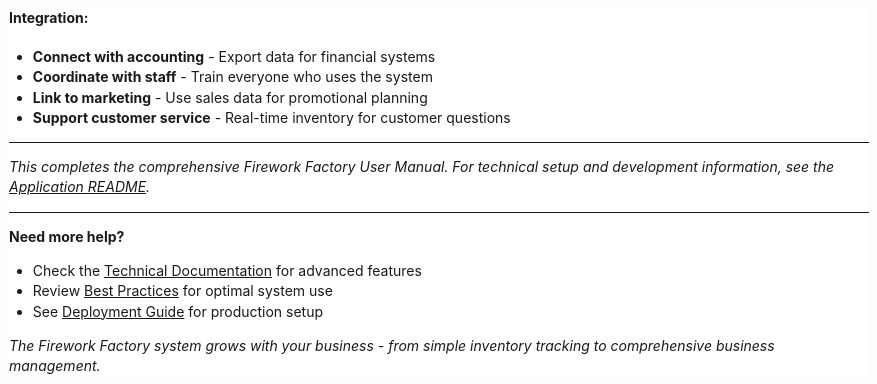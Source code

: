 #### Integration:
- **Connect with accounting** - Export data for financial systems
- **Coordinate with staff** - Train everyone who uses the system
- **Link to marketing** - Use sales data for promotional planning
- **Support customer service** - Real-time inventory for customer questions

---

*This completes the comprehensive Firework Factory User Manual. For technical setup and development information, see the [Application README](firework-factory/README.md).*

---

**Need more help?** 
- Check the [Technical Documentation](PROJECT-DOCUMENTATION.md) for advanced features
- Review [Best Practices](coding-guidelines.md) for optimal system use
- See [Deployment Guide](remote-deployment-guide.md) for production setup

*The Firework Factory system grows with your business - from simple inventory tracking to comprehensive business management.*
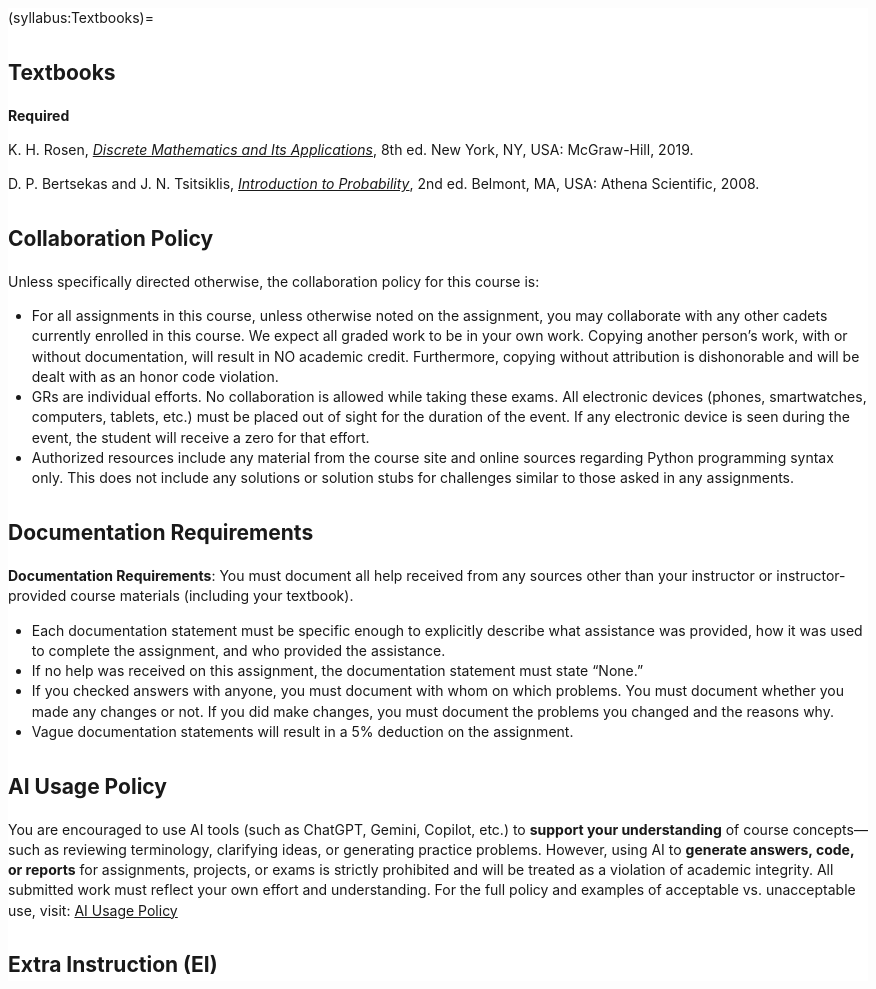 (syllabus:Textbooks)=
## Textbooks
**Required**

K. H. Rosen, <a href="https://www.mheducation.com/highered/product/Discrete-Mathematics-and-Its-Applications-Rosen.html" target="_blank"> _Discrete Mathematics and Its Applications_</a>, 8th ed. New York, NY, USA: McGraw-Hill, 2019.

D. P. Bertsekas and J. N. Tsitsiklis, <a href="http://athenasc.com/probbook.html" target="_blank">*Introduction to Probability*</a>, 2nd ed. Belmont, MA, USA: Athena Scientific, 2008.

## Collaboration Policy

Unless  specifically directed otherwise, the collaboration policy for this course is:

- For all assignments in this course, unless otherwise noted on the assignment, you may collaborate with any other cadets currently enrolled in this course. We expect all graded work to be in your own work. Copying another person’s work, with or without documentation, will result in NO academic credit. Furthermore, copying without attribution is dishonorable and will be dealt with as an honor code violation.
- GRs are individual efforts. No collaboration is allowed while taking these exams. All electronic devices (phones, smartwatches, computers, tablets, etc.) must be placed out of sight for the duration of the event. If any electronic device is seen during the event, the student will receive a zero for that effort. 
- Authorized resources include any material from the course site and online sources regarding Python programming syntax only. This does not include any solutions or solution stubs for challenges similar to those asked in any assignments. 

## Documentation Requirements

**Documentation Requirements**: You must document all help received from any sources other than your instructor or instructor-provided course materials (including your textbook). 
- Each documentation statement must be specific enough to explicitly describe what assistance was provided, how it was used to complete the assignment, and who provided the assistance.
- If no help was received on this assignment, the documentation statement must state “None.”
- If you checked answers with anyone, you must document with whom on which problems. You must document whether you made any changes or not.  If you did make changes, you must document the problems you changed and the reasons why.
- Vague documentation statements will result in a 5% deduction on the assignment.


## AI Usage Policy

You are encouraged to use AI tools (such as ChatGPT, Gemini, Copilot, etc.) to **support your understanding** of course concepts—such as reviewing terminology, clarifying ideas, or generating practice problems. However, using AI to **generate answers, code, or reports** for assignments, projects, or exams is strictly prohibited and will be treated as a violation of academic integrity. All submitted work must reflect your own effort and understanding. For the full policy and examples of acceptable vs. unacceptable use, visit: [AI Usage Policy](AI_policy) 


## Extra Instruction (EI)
...
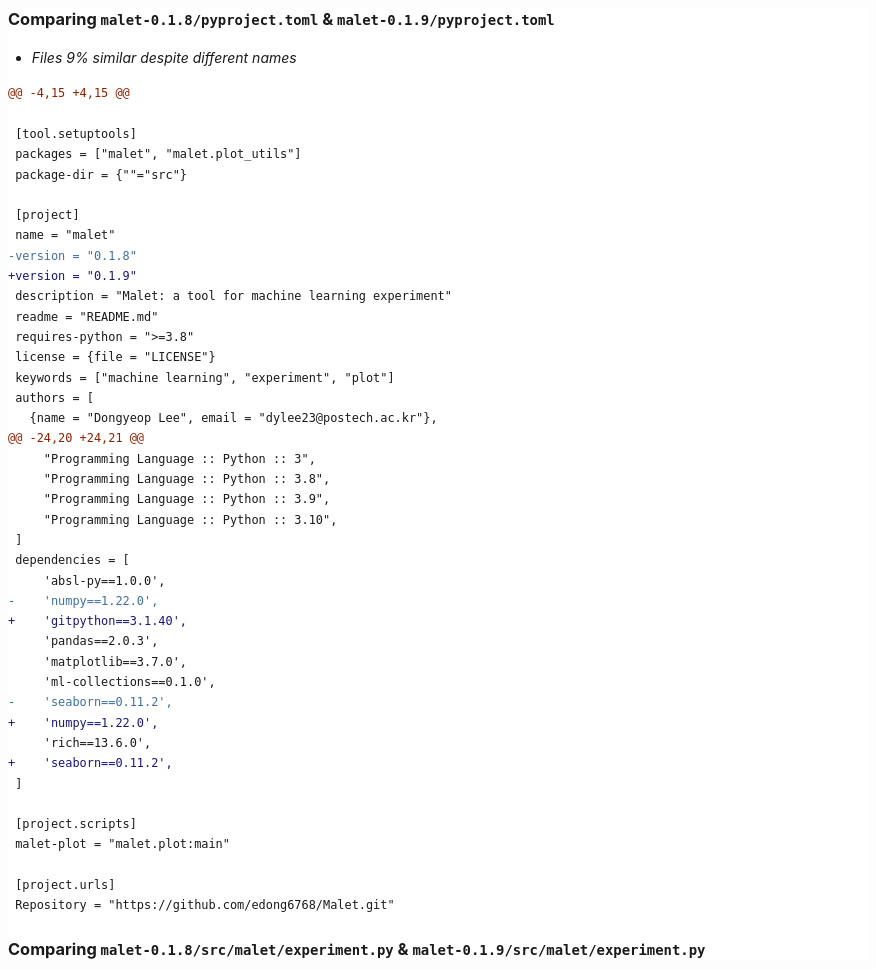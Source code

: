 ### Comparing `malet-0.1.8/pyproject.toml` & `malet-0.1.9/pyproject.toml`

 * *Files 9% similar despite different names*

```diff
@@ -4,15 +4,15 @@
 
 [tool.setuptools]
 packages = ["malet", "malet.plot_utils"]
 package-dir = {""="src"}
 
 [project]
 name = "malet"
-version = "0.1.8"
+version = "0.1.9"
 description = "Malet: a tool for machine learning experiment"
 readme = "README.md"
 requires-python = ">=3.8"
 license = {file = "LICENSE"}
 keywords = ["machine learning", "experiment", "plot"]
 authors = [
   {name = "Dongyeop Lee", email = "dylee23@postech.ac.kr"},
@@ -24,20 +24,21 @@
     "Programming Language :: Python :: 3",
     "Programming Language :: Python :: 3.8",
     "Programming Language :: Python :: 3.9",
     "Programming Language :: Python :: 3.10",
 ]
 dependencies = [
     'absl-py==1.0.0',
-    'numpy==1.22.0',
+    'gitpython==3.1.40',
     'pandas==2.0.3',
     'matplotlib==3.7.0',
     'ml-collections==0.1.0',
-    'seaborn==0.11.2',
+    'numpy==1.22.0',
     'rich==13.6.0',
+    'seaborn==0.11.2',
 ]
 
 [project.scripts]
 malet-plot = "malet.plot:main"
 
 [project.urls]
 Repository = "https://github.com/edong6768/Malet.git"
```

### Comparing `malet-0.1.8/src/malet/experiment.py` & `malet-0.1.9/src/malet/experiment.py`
...
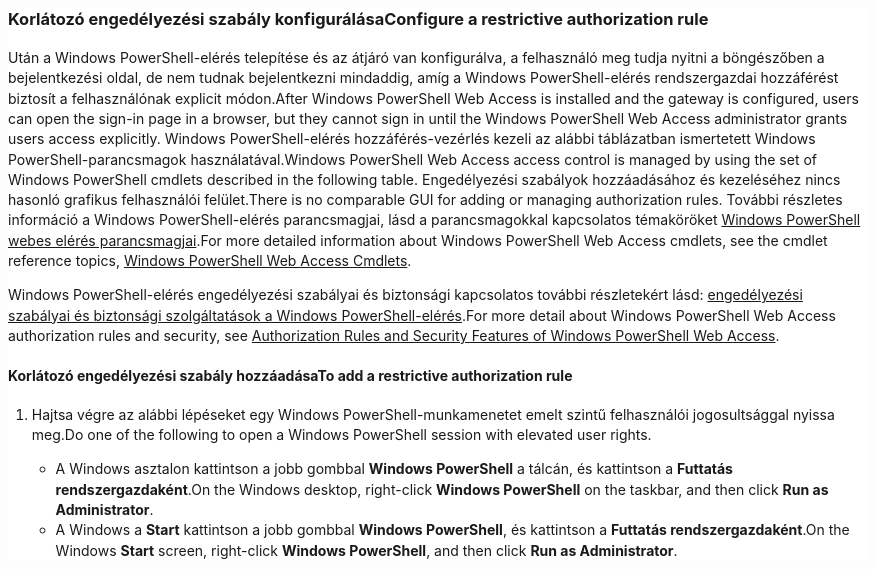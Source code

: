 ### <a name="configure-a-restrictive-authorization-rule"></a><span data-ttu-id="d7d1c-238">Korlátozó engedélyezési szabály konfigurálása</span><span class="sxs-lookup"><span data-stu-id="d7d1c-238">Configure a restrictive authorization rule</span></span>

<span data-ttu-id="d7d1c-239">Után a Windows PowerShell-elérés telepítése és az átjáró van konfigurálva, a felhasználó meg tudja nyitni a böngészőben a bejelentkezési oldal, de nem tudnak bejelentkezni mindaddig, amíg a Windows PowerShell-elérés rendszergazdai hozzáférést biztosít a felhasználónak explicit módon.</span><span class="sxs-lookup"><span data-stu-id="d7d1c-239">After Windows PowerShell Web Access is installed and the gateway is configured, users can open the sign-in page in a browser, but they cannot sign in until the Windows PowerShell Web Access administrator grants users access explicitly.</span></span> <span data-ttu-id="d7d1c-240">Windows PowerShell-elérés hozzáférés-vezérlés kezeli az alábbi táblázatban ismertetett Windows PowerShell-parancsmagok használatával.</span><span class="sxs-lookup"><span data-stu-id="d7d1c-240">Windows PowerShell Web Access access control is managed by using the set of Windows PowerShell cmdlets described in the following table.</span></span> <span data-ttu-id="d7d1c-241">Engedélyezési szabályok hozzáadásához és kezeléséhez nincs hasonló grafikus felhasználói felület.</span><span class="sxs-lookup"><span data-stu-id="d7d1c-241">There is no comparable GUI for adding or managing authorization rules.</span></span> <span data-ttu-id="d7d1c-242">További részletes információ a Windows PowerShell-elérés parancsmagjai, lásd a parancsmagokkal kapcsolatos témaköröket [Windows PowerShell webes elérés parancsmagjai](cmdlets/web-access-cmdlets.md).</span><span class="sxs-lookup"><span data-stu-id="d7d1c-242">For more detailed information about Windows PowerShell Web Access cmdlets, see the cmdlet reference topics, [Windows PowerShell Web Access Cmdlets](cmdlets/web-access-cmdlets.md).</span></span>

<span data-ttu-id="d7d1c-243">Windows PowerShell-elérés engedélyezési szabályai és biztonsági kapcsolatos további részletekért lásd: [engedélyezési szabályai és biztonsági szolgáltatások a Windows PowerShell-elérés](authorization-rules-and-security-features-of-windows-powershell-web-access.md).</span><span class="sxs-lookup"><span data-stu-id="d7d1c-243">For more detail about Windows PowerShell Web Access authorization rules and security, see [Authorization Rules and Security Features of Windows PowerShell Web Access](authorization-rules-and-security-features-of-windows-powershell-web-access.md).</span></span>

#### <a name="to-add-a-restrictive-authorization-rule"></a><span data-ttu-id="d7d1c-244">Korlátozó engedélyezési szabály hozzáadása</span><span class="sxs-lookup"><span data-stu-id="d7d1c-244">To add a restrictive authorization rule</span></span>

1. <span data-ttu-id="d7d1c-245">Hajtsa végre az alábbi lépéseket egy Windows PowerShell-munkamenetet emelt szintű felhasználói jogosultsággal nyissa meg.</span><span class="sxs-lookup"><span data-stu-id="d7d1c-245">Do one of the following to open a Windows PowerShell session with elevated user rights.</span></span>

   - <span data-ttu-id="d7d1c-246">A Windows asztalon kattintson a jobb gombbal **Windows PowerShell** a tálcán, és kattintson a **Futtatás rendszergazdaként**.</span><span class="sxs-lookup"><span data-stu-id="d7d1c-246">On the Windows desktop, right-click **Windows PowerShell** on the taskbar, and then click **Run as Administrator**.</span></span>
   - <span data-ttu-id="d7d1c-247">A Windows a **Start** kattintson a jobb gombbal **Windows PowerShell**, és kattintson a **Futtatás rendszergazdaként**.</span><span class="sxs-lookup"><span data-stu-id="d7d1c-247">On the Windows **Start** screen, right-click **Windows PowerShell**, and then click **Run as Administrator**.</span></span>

Task:
In the listing above, find each line with the word "inventory" and copy it out.

Result of the exercise:
- **Support customer service** - Real-time inventory for customer questions
*The Firework Factory system grows with your business - from simple inventory tracking to comprehensive business management.*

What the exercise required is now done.